THE NEWS: The United States Food and Drug Administration (FDA) inspectors gave STA, WuXi’s small molecule process R&D and manufacturing business unit, a clean bill without 483 after a general GMP and Pre-Approval Inspection. We sat down with Minzhang Chen, Vice President and General Manager of STA, to discuss this important STA milestone.

QUESTION: What was the outcome of the inspection?
Chen: The take home message is that no FDA Form 483 was issued. We place a big emphasis on quality at our manufacturing plants – it’s vital to both clients and patients – so we’re very pleased FDA recognized our efforts.

QUESTION: What is the significance of the visit?
Chen: STA aims to become one of the only facilities in China after FDA approval to manufacture commercial New Molecular Entity (NME) intermediates and APIs. Our clients can source intermediates and active pharmaceutical ingredients from STA for the US market, and know they will receive a high-quality, reliable supply.

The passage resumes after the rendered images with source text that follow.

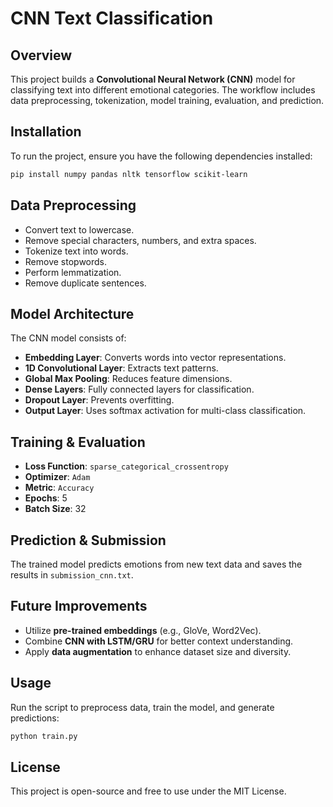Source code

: # CNN Text Classification

## Overview
This project builds a **Convolutional Neural Network (CNN)** model for classifying text into different emotional categories. The workflow includes data preprocessing, tokenization, model training, evaluation, and prediction.

## Installation
To run the project, ensure you have the following dependencies installed:
```bash
pip install numpy pandas nltk tensorflow scikit-learn
```

## Data Preprocessing
- Convert text to lowercase.
- Remove special characters, numbers, and extra spaces.
- Tokenize text into words.
- Remove stopwords.
- Perform lemmatization.
- Remove duplicate sentences.

## Model Architecture
The CNN model consists of:
- **Embedding Layer**: Converts words into vector representations.
- **1D Convolutional Layer**: Extracts text patterns.
- **Global Max Pooling**: Reduces feature dimensions.
- **Dense Layers**: Fully connected layers for classification.
- **Dropout Layer**: Prevents overfitting.
- **Output Layer**: Uses softmax activation for multi-class classification.

## Training & Evaluation
- **Loss Function**: `sparse_categorical_crossentropy`
- **Optimizer**: `Adam`
- **Metric**: `Accuracy`
- **Epochs**: 5
- **Batch Size**: 32

## Prediction & Submission
The trained model predicts emotions from new text data and saves the results in `submission_cnn.txt`.

## Future Improvements
- Utilize **pre-trained embeddings** (e.g., GloVe, Word2Vec).
- Combine **CNN with LSTM/GRU** for better context understanding.
- Apply **data augmentation** to enhance dataset size and diversity.

## Usage
Run the script to preprocess data, train the model, and generate predictions:
```bash
python train.py
```

## License
This project is open-source and free to use under the MIT License.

QUESTION: What sort of projects can you now support?
Chen: STA’s mission has been to build a fully integrated small molecule API development and manufacturing platform on which we can support all client needs for APIs from tox studies all the way through clinical studies to commercial launch. The outcome of FDA inspection  completes the last piece of this platform and takes STA to the next level of bettering serving our customers.